Pima Indians by Carlo Gentile, 1870

Pima Indians by Carlo Gentile, 1870.

First called the Pima Indians by exploring Spaniards who encountered them in the 1600s, these early Americans called themselves “Akimel O’odham,” meaning the River People. The Piman peoples, who live in the Sonoran Desert region, are descendants of the prehistoric Hohokam Culture.

The Pima lived along the Gila, Salt, Yaqui, and Sonora Rivers in ranchería-style villages, where family groups shared a central ramada and kitchen area. Their homes consisted of oval lodges covered in grass and mud over a superstructure of poles. The O’odham are matrilineal, with daughters and their husbands living with and near the daughter’s mother. Each village had a chief responsible for overseeing cultivation and defense, mainly against raids by the Apache. The people elected the tribal chief.

They were some of the first inhabitants to turn the desert into profitable farming grounds with their many miles of irrigation canals for corn, beans, squash, kidney beans, tobacco, and cotton. The prehistoric peoples built an extensive irrigation system to compensate for the arid conditions that remain in use today. They also subsided on hunting and gathering and conducted extensive trading.

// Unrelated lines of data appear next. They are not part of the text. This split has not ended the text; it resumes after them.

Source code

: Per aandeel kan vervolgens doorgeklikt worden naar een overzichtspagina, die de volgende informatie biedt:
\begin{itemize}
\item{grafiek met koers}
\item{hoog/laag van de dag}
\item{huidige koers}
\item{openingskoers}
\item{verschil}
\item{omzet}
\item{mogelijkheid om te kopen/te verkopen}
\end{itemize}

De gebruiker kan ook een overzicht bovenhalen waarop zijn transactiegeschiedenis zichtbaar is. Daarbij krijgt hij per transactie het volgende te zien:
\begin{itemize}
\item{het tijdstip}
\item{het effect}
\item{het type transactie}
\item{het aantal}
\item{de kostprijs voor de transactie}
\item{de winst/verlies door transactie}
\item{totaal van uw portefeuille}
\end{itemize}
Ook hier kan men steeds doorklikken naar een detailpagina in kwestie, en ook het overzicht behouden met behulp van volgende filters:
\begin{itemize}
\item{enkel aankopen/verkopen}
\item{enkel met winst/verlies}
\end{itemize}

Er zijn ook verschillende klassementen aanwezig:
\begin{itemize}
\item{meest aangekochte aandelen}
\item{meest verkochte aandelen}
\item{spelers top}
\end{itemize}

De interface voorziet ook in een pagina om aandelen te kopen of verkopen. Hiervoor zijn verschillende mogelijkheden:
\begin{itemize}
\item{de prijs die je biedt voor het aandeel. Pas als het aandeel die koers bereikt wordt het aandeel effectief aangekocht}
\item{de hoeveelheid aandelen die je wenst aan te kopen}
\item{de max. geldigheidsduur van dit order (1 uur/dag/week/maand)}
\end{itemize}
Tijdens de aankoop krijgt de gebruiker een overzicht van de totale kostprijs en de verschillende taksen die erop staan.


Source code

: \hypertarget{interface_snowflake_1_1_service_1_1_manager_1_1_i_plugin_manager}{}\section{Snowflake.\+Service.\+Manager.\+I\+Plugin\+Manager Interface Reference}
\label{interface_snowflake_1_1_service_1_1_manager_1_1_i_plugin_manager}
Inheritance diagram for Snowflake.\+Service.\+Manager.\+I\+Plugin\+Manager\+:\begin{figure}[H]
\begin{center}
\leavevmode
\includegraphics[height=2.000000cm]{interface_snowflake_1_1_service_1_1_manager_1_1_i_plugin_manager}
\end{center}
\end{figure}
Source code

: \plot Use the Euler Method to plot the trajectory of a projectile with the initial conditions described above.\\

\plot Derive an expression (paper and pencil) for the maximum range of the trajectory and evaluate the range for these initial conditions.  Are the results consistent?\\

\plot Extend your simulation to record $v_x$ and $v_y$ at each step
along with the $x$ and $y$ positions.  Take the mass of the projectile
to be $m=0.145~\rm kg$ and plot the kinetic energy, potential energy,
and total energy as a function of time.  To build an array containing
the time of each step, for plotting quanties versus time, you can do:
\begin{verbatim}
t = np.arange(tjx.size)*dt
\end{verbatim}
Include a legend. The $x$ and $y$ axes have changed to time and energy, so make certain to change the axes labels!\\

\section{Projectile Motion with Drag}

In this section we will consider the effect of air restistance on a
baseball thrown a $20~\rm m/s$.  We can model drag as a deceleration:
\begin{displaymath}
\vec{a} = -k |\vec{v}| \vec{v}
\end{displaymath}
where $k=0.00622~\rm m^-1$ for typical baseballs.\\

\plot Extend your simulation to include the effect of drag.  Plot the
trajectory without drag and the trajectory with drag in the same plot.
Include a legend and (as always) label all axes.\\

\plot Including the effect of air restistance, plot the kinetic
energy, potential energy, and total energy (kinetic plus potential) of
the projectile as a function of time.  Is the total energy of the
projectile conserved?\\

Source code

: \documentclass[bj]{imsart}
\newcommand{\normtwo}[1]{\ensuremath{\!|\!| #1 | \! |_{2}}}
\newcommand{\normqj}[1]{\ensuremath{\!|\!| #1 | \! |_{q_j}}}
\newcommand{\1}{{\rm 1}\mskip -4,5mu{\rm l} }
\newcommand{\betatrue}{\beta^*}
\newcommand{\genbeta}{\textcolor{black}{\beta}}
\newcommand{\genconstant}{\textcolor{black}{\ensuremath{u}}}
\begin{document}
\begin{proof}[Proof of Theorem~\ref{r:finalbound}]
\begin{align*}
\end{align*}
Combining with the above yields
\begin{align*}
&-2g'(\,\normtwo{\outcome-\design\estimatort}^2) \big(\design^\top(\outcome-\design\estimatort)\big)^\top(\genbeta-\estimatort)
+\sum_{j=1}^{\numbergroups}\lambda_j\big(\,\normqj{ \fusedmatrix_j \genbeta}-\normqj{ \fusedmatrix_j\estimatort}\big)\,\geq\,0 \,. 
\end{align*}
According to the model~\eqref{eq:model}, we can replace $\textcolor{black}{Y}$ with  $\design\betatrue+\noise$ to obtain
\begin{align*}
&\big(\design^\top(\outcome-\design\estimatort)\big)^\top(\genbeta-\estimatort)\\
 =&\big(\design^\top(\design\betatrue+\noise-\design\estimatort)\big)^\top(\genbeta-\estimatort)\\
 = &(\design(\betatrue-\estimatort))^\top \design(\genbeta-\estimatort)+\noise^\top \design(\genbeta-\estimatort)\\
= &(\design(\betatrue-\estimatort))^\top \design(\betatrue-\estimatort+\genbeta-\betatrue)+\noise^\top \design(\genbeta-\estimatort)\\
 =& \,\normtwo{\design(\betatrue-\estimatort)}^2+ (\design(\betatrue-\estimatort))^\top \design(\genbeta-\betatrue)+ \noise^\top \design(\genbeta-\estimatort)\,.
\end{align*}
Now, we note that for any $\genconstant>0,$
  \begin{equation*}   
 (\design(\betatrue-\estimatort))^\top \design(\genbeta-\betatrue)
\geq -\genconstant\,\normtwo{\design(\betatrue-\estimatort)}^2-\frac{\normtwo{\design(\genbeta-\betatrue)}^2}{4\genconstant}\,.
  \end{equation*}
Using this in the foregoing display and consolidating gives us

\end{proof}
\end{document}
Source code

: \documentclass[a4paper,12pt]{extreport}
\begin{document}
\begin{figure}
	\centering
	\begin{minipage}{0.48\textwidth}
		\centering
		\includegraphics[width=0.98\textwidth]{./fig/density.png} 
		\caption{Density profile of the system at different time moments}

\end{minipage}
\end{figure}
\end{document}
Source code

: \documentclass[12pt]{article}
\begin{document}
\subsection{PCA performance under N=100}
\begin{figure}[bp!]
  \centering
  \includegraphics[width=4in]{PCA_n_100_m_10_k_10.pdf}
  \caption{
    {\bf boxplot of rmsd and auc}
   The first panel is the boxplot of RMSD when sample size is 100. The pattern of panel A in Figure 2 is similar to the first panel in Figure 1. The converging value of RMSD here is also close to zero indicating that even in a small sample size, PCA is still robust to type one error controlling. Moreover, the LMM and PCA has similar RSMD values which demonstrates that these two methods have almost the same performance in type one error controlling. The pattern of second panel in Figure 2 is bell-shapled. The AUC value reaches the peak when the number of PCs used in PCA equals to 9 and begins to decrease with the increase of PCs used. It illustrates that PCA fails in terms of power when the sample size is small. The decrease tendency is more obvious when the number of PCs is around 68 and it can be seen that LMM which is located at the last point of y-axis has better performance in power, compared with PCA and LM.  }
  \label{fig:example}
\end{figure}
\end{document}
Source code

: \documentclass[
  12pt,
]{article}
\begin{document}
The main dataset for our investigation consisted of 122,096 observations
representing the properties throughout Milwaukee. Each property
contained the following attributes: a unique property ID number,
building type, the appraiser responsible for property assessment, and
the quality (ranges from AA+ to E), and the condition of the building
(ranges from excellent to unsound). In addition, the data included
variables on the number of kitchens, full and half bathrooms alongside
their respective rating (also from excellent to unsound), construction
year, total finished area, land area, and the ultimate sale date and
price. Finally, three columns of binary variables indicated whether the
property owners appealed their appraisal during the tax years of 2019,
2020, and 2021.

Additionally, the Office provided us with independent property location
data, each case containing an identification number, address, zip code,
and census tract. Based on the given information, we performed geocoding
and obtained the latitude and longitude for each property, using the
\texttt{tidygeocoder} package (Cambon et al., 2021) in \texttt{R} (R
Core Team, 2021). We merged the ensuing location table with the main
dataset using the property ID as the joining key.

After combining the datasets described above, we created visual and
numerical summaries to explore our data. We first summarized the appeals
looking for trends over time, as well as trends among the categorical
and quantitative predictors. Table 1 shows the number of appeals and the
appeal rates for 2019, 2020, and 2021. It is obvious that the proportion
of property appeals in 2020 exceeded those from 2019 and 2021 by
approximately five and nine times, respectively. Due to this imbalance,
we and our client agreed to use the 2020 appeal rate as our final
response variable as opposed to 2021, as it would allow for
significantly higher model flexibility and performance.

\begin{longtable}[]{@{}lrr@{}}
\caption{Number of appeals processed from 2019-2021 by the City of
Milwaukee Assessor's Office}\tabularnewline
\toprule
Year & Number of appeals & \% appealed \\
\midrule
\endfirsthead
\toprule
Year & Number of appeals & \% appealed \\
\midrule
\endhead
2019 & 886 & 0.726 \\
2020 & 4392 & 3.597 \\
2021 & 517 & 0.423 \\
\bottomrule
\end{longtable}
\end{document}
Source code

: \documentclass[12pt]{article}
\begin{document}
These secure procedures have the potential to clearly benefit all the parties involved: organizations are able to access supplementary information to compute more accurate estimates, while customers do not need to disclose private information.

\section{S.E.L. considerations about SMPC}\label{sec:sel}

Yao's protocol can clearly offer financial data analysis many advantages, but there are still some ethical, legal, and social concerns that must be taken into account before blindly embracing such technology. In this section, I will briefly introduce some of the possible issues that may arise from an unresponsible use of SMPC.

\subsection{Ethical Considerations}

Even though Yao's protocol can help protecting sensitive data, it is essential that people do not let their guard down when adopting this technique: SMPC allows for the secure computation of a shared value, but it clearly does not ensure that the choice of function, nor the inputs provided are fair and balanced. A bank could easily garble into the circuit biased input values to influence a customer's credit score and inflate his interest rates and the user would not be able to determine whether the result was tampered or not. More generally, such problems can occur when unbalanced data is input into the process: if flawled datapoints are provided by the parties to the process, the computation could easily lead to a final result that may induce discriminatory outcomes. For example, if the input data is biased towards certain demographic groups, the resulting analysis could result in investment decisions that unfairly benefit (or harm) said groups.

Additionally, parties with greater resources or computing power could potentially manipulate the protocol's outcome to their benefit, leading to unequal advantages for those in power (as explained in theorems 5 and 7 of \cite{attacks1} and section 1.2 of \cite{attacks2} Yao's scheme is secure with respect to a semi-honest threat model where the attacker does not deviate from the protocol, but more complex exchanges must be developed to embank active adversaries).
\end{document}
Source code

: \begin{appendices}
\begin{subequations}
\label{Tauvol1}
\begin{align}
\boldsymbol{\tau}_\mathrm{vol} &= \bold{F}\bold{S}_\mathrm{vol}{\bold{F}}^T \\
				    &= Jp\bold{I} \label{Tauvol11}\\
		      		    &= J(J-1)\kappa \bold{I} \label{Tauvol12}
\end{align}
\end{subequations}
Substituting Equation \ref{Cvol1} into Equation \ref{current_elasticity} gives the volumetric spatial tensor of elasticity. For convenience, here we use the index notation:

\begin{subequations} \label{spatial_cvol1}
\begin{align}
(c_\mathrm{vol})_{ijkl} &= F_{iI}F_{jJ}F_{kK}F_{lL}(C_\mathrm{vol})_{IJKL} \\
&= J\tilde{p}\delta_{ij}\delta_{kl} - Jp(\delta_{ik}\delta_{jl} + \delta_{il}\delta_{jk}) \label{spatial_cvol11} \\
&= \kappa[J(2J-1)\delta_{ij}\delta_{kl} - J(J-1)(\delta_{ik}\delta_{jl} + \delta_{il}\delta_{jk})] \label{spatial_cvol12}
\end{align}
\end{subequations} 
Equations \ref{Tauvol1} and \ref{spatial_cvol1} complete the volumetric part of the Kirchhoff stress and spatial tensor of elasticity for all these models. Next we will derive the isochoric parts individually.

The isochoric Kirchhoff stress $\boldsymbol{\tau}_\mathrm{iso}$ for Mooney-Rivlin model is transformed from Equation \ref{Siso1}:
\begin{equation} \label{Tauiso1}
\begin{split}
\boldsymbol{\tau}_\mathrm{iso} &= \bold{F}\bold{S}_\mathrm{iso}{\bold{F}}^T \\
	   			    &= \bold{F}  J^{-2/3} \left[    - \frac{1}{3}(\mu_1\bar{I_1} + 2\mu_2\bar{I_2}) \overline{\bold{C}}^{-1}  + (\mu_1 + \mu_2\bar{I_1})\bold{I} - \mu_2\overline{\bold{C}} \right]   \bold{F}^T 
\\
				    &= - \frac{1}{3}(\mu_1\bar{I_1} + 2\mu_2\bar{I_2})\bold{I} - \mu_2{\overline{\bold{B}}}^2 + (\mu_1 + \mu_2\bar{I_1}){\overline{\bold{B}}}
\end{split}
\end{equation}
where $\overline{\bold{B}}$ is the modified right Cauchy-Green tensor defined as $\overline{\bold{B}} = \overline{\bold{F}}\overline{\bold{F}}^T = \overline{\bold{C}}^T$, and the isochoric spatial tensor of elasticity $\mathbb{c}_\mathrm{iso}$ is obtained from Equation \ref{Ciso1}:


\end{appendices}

Unusual among the Indian tribes, men did the farming and wove cotton on looms, but the women made the clothing from it. They were experts in the area of textiles and produced intricate baskets as well as woven cloth.

Before the arrival of Europeans, the Pima’s primary military rivals were the Apache and Yavapai, who raided their villages for food. In the 17th century, the Spanish began to impose their rule on the Pima, including taxation, which resulted in a revolt in 1695. However, the revolt was quickly suppressed, and many fled to their northern Pima lands. A more significant revolt in 1751 was also put down.

Pima Indian Home, by Edward S. Curtis, 1907

Pima Indian Home, by Edward S. Curtis, 1907

The United States acquired Pima territory in 1853 with the Gadsden Purchase, which saw an influx of white farmers, causing most of the Pima in the region to move to the Salt River area, where they were set up with a reservation. Today, they live along the Gila and Salt Rivers near Phoenix, Arizona.